According to "Hidden Tribes: A Study of America’s Polarized Landscape," Americans break into seven broad categories: Progressive Activists (8 percent), Traditional Liberals (11 percent), Passive Liberals (15 percent), Politically Disengaged (26 percent), Moderates (15 percent), Traditional Conservatives (19 percent), and Devoted Conservatives (6 percent). More in Common, the group behind the study, was founded in memory of Jo Cox, the British MP murdered in the run-up to Brexit.
According to "Hidden Tribes," the 25 percent of Americans who constitute traditional or devoted conservatives and the 8 percent who constitute progressive activists are outside the mainstream.
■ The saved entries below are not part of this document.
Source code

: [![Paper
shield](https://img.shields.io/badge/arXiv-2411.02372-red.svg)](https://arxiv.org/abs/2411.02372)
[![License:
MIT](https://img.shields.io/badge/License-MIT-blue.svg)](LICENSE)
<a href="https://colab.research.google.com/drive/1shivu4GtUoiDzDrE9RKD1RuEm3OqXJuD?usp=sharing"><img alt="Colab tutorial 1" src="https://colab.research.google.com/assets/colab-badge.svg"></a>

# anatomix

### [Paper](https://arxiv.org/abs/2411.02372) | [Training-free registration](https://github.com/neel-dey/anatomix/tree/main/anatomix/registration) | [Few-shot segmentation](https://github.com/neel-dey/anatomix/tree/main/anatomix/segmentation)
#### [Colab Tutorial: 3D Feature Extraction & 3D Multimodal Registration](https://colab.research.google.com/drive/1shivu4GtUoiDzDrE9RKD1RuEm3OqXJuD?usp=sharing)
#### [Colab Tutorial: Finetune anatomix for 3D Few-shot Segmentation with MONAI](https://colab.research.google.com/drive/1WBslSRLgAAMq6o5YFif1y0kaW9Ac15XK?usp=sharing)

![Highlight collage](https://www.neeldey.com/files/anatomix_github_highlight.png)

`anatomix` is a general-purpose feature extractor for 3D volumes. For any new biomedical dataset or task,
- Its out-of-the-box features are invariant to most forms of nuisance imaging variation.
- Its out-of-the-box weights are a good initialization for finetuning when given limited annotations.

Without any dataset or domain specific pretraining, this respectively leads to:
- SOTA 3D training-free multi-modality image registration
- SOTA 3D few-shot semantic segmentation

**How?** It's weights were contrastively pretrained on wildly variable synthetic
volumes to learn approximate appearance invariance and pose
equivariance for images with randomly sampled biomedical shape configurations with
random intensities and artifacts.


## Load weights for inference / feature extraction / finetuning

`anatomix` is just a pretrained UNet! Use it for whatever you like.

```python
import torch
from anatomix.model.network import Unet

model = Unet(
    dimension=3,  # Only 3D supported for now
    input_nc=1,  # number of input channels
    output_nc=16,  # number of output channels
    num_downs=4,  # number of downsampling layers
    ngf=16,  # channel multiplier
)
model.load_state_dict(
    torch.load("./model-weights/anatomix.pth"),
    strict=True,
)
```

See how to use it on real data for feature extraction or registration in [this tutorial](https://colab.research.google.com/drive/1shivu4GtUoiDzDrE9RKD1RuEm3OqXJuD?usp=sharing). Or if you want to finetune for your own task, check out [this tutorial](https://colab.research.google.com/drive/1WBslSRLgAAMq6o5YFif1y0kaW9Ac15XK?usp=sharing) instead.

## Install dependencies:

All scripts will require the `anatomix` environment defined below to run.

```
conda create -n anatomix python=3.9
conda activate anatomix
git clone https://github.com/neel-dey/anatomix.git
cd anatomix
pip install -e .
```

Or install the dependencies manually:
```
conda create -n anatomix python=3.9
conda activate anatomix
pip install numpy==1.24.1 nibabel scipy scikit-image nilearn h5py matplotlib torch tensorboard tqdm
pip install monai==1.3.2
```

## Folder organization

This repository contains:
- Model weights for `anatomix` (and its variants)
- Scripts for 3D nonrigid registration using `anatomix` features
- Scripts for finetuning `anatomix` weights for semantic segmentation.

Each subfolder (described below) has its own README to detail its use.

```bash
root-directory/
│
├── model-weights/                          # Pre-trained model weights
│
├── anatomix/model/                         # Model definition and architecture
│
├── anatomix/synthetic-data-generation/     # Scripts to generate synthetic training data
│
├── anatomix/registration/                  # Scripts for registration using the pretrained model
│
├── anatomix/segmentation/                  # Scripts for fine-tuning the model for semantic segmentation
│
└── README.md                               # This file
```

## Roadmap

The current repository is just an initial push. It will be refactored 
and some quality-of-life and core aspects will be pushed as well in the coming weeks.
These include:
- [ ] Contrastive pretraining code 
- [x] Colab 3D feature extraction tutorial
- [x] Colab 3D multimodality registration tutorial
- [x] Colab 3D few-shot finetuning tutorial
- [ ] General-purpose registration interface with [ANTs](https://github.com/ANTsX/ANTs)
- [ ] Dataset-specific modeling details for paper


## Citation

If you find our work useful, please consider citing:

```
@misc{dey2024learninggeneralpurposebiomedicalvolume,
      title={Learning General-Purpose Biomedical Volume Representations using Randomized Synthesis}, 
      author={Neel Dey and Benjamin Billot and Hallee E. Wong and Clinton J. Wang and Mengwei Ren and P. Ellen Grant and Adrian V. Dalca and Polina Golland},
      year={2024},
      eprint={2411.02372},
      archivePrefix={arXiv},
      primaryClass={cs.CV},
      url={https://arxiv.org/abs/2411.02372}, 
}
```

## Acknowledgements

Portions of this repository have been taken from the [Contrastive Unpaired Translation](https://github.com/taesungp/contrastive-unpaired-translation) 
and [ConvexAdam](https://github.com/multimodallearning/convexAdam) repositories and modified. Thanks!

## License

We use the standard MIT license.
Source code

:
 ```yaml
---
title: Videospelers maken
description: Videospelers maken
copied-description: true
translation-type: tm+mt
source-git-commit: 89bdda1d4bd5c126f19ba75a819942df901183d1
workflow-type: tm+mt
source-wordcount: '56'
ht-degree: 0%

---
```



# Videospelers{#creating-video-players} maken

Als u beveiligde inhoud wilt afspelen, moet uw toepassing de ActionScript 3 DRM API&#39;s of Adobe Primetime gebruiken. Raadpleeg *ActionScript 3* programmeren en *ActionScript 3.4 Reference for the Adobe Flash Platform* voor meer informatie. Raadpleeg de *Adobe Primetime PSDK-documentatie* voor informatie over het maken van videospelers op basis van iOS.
A full two-thirds of Americans (67 percent) make up an "exhausted majority," who "share a sense of fatigue with our polarized national conversation, a willingness to be flexible in their political viewpoints, and a lack of voice in the national conversation."
While the "tribes" disagree on many issues, almost all of them consider political correctness a problem in modern America. On average, 80 percent of Americans view political correctness as a problem. Only Progressive Activists stand out, and even 30 percent of them see it as a problem.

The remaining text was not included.